Your Glass of CAP Water May Get More Expensive
An energy-water collision seems imminent on the Colorado Plateau, with water supplies dwindling and energy costs set to rise, reports Circle of Blue. Currently, the Central Arizona Project (CAP) diverts water from the Colorado River to provide Arizona with its river water allotment. The CAP starts on the Colorado River at Lake Havasu and carries water 336 miles southeast into Phoenix and Tucson using pumps powered by energy from the Navajo Generating Station (NGS). This coal-based energy lifts CAP water almost 3,000 feet in elevation along its journey to the arid Arizona interior. Since the cost of energy has been low over the last several decades, water has remained cheap for Arizona customers. But new EPA emissions regulations, which are set to be enacted in 2012, as well as new limitations on air pollution near national parks, mean that the price of NGS energy could rise substantially in coming years, raising the price of Arizona’s water.

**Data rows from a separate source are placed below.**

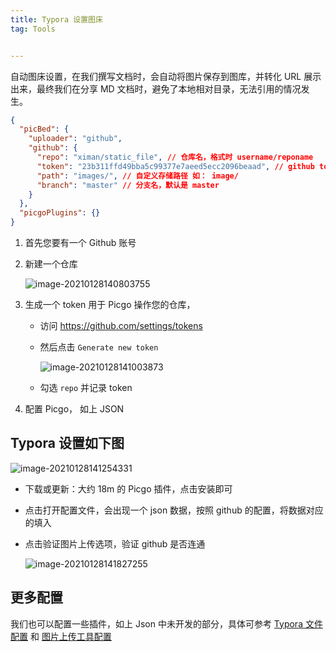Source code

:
 ```yaml
---
title: Typora 设置图床
tag: Tools


---
```


自动图床设置，在我们撰写文档时，会自动将图片保存到图库，并转化 URL 展示出来，最终我们在分享 MD 文档时，避免了本地相对目录，无法引用的情况发生。

```json
{
  "picBed": {
    "uploader": "github",
    "github": {
      "repo": "ximan/static_file", // 仓库名，格式时 username/reponame
      "token": "23b311ffd49bba5c99377e7aeed5ecc2096beaad", // github token
      "path": "images/", // 自定义存储路径 如： image/
      "branch": "master" // 分支名，默认是 master
    }
  },
  "picgoPlugins": {}
}
```

1. 首先您要有一个 Github 账号

2. 新建一个仓库

   ![image-20210128140803755](https://raw.githubusercontent.com/xiaomanwong/static_file/master/images/image-20210128140803755.png)

3. 生成一个 token 用于 Picgo 操作您的仓库， 

   * 访问 https://github.com/settings/tokens

   * 然后点击 `Generate new token`

     ![image-20210128141003873](https://raw.githubusercontent.com/xiaomanwong/static_file/master/images/image-20210128141003873.png)

   * 勾选 `repo` 并记录 token

4. 配置 Picgo， 如上 JSON

## Typora 设置如下图

![image-20210128141254331](https://raw.githubusercontent.com/xiaomanwong/static_file/master/images/image-20210128141254331.png)

* 下载或更新：大约 18m 的 Picgo 插件，点击安装即可

* 点击打开配置文件，会出现一个 json 数据，按照 github 的配置，将数据对应的填入

* 点击验证图片上传选项，验证 github 是否连通

  ![image-20210128141827255](https://raw.githubusercontent.com/xiaomanwong/static_file/master/images/image-20210128141827255.png)

## 更多配置

我们也可以配置一些插件，如上 Json 中未开发的部分，具体可参考 [Typora 文件配置](https://picgo.github.io/PicGo-Core-Doc/zh/guide/config.html#%E9%BB%98%E8%AE%A4%E9%85%8D%E7%BD%AE%E6%96%87%E4%BB%B6) 和 [图片上传工具配置](https://support.typora.io/Upload-Image/)
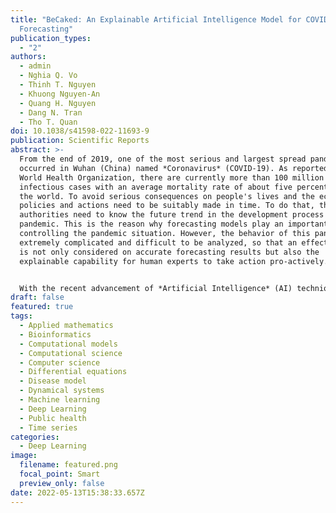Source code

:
 ```yaml
---
title: "BeCaked: An Explainable Artificial Intelligence Model for COVID-19
  Forecasting"
publication_types:
  - "2"
authors:
  - admin
  - Nghia Q. Vo
  - Thinh T. Nguyen
  - Khuong Nguyen-An
  - Quang H. Nguyen
  - Dang N. Tran
  - Tho T. Quan
doi: 10.1038/s41598-022-11693-9
publication: Scientific Reports
abstract: >-
  From the end of 2019, one of the most serious and largest spread pandemics
  occurred in Wuhan (China) named *Coronavirus* (COVID-19). As reported by the
  World Health Organization, there are currently more than 100 million
  infectious cases with an average mortality rate of about five percent all over
  the world. To avoid serious consequences on people's lives and the economy,
  policies and actions need to be suitably made in time. To do that, the
  authorities need to know the future trend in the development process of this
  pandemic. This is the reason why forecasting models play an important role in
  controlling the pandemic situation. However, the behavior of this pandemic is
  extremely complicated and difficult to be analyzed, so that an effective model
  is not only considered on accurate forecasting results but also the
  explainable capability for human experts to take action pro-actively.


  With the recent advancement of *Artificial Intelligence* (AI) techniques, the emerging *Deep Learning* (DL) models have been proving highly effective when forecasting this pandemic future from the huge historical data. However, the main weakness of DL models is lacking the explanation capabilities. To overcome this limitation, we introduce a novel combination of the *Susceptible-Infectious-Recovered-Deceased* (SIRD) compartmental model and *Variational Autoencoder* (VAE) neural network known as BeCaked. With pandemic data provided by the Johns Hopkins University Center for Systems Science and Engineering, our model achieves $0.98$ $R^2$ and $0.012$ $MAPE$ at world level with $31$-step forecast and up to $0.99$ $R^2$ and $0.0026$ $MAPE$ at country level with $15$-step forecast on predicting daily infectious cases. Not only enjoying high accuracy, but BeCaked also offers useful justifications for its results based on the parameters of the SIRD model. Therefore, BeCaked can be used as a reference for authorities or medical experts to make on time right decisions.
draft: false
featured: true
tags:
  - Applied mathematics
  - Bioinformatics
  - Computational models
  - Computational science
  - Computer science
  - Differential equations
  - Disease model
  - Dynamical systems
  - Machine learning
  - Deep Learning
  - Public health
  - Time series
categories:
  - Deep Learning
image:
  filename: featured.png
  focal_point: Smart
  preview_only: false
date: 2022-05-13T15:38:33.657Z
---
```

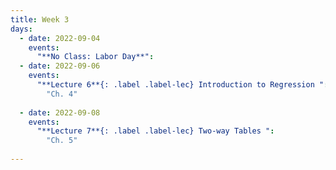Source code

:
 ```yaml
---
title: Week 3
days:
  - date: 2022-09-04
    events:
      "**No Class: Labor Day**":
  - date: 2022-09-06
    events:
      "**Lecture 6**{: .label .label-lec} Introduction to Regression ": 
        "Ch. 4"
      
  - date: 2022-09-08
    events:
      "**Lecture 7**{: .label .label-lec} Two-way Tables ":
        "Ch. 5"
      
---
```

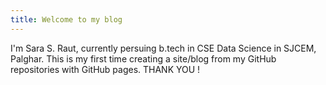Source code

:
```yaml
---
title: Welcome to my blog
---
```

I'm Sara S. Raut, currently persuing b.tech in CSE Data Science in SJCEM, Palghar.
This is my first time creating a site/blog from my GitHub repositories with GitHub pages.
THANK YOU !

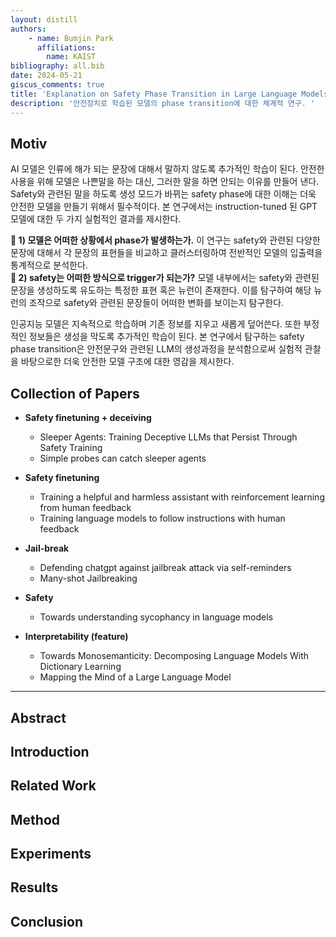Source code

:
 ```yaml
---
layout: distill
authors: 
    - name: Bumjin Park
      affiliations:
        name: KAIST
bibliography: all.bib
date: 2024-05-21
giscus_comments: true
title: 'Explanation on Safety Phase Transition in Large Language Models'
description: '안전장치로 학습된 모델의 phase transition에 대한 체계적 연구. ' 
---
```



## Motiv 

AI 모델은 인류에 해가 되는 문장에 대해서 말하지 않도록 추가적인 학습이 된다. 
안전한 사용을 위해 모델은 나쁜말을 하는 대신, 그러한 말을 하면 안되는 이유를 만들어 낸다. Safety와 관련된 말을 하도록 생성 모드가 바뀌는 safety phase에 대한 이해는 더욱 안전한 모델을 만들기 위해서 필수적이다. 본 연구에서는 instruction-tuned 된 GPT 모델에 대한 두 가지 실험적인 결과를 제시한다. 

**📌 1) 모델은 어떠한 상황에서 phase가 발생하는가.** 이 연구는 safety와 관련된 다양한 문장에 대해서 각 문장의 표현들을 비교하고 클러스터링하여 전반적인 모델의 입출력을 통계적으로 분석한다.  
**📌 2) safety는 어떠한 방식으로 trigger가 되는가?** 모델 내부에서는 safety와 관련된 문장을 생성하도록 유도하는 특정한 표현 혹은 뉴런이 존재한다. 이를 탐구하여 해당 뉴런의 조작으로 safety와 관련된 문장들이 어떠한 변화를 보이는지 탐구한다. 

인공지능 모델은 지속적으로 학습하며 기존 정보를 지우고 새롭게 덮어쓴다. 또한 부정적인 정보들은 생성을 막도록 추가적인 학습이 된다. 본 연구에서 탐구하는 safety phase transition은 안전문구와 관련된 LLM의 생성과정을 분석함으로써 실험적 관찰을 바탕으로한 더욱 안전한 모델 구조에 대한 영감을 제시한다. 

## Collection of Papers 

* **Safety finetuning + deceiving** 
    * Sleeper Agents: Training Deceptive LLMs that Persist Through Safety Training
    * Simple probes can catch sleeper agents

* **Safety finetuning**
    * Training a helpful and harmless assistant with reinforcement learning from human feedback
    * Training language models to follow instructions with human feedback

* **Jail-break** 
    * Defending chatgpt against jailbreak attack via self-reminders
    * Many-shot Jailbreaking

* **Safety** 
    * Towards understanding sycophancy in language models

* **Interpretability (feature)**
    * Towards Monosemanticity: Decomposing Language Models With Dictionary Learning
    * Mapping the Mind of a Large Language Model


---



## Abstract 




## Introduction 



## Related Work



## Method


## Experiments 


## Results 


## Conclusion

Circle of Blue quotes the current manager of the CAP speculating on closure of the plant by 2019. The plant’s future seems uncertain, as the owners—a consortium of the U.S. Bureau of Reclamation and five western power companies— have not publicly expressed whether they will adopt expensive new retrofits that will be required under new emissions regulations. The plant provides a sizable income for the Navajo and Hopi tribes, but recent grassroots efforts have sought to shut the plant down due to the health and environmental effects of coal mining and emissions.